→ WHAT IS EXPECTED: From the entries below, reproduce exactly the line containing "fazer sutura, suturar.", the line containing "todo, para todos.", and every line in between, with nothing added.

▼▼▼

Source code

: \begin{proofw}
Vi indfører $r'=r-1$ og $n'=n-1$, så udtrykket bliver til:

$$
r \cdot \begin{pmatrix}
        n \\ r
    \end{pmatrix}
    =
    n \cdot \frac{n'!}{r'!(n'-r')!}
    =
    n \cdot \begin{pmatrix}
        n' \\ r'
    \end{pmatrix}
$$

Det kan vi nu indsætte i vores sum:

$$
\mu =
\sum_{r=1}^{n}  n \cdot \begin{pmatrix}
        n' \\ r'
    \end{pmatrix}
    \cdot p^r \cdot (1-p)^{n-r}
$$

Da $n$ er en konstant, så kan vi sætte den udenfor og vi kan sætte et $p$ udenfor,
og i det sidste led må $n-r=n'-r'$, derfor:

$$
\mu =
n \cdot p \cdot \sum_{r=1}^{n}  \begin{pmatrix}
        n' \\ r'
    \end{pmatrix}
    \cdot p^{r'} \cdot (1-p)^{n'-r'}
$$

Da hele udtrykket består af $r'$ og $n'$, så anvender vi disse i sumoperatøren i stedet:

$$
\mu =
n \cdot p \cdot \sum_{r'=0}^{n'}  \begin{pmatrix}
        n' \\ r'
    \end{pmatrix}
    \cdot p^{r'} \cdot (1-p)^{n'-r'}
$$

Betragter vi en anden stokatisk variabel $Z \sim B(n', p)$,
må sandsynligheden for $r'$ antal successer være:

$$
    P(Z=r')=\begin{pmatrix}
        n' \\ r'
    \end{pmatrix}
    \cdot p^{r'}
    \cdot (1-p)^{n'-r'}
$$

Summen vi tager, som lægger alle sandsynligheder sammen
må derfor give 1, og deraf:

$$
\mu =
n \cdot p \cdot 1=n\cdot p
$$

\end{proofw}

▲▲▲
▼▼▼

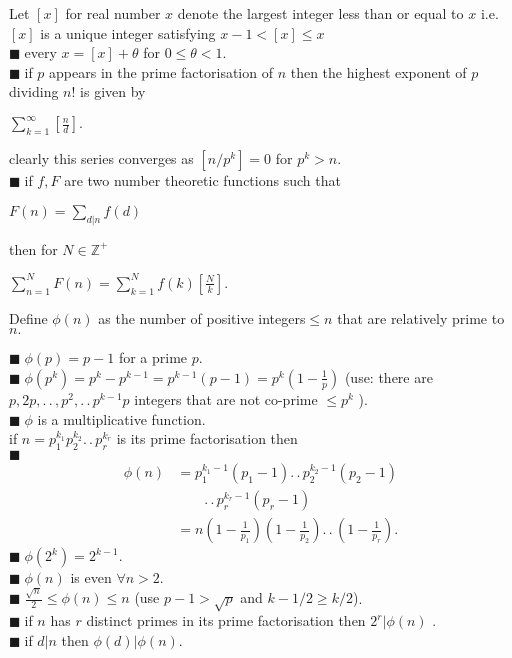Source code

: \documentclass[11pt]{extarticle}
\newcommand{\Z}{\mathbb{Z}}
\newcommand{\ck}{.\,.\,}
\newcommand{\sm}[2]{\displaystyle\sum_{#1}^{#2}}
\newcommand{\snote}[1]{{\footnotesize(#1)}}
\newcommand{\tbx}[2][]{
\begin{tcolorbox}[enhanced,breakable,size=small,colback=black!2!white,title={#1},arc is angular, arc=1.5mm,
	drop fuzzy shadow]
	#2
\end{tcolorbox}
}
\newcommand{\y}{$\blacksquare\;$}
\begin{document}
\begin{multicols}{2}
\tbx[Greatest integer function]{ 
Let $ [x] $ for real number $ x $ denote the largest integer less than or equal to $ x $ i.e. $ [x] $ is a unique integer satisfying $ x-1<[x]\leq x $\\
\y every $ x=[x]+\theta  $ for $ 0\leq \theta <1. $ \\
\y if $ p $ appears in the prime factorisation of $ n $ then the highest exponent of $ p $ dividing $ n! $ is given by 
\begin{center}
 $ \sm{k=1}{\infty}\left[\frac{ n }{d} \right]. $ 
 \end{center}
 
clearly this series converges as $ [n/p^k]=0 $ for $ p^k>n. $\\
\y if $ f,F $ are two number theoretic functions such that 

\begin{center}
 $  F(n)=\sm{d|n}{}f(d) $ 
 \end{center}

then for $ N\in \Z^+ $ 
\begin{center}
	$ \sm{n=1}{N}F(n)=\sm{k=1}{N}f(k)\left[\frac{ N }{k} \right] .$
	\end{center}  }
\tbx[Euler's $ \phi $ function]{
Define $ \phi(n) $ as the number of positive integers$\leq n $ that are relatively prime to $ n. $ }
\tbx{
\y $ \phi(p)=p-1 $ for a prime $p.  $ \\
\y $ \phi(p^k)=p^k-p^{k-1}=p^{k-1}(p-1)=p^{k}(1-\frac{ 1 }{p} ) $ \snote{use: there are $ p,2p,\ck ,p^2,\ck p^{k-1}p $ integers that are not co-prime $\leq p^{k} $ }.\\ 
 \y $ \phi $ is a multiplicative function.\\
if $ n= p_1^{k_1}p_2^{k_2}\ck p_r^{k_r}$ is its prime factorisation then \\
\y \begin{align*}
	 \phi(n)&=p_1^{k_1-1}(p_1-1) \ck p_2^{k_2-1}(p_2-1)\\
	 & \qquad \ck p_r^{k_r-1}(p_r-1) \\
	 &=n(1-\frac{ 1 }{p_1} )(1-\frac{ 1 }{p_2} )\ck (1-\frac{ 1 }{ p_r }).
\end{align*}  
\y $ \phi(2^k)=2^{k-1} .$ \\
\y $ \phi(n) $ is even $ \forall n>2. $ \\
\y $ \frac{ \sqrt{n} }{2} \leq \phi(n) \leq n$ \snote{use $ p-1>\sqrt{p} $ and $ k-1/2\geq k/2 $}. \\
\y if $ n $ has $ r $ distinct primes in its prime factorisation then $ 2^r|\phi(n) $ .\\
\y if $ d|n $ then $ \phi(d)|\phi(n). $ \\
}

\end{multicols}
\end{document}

▲▲▲
▼▼▼

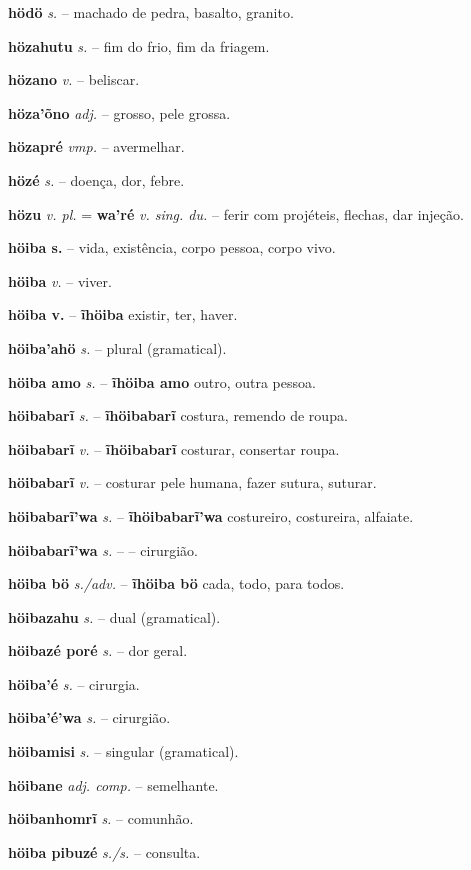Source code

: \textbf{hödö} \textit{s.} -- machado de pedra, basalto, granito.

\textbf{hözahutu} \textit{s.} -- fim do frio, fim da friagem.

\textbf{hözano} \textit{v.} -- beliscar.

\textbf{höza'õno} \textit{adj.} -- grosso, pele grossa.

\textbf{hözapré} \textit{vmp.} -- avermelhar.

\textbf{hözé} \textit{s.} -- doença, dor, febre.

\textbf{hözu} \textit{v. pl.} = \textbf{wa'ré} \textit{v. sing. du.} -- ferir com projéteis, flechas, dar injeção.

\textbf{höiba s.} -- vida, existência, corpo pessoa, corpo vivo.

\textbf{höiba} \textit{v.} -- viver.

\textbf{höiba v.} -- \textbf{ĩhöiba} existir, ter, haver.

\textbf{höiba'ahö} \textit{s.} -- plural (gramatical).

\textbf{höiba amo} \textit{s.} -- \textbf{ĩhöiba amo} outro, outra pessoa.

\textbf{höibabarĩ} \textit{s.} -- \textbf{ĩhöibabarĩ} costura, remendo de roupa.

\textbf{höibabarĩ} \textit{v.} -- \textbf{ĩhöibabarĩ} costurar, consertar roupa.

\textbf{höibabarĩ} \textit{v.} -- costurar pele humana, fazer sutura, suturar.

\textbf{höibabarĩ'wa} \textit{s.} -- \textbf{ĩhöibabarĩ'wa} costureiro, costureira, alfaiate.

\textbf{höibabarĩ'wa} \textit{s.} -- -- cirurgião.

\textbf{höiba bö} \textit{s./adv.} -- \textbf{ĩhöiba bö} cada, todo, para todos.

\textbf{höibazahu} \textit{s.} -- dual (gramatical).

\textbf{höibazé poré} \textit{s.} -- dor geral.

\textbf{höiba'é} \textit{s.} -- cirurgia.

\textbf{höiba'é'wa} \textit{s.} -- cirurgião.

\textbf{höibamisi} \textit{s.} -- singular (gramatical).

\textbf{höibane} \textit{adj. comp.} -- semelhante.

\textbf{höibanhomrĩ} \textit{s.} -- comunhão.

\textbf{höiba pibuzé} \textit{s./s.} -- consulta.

▲▲▲

→ RESULT OF THE TASK:
\textbf{höibabarĩ} \textit{v.} -- costurar pele humana, fazer sutura, suturar.

\textbf{höibabarĩ'wa} \textit{s.} -- \textbf{ĩhöibabarĩ'wa} costureiro, costureira, alfaiate.

\textbf{höibabarĩ'wa} \textit{s.} -- -- cirurgião.

\textbf{höiba bö} \textit{s./adv.} -- \textbf{ĩhöiba bö} cada, todo, para todos.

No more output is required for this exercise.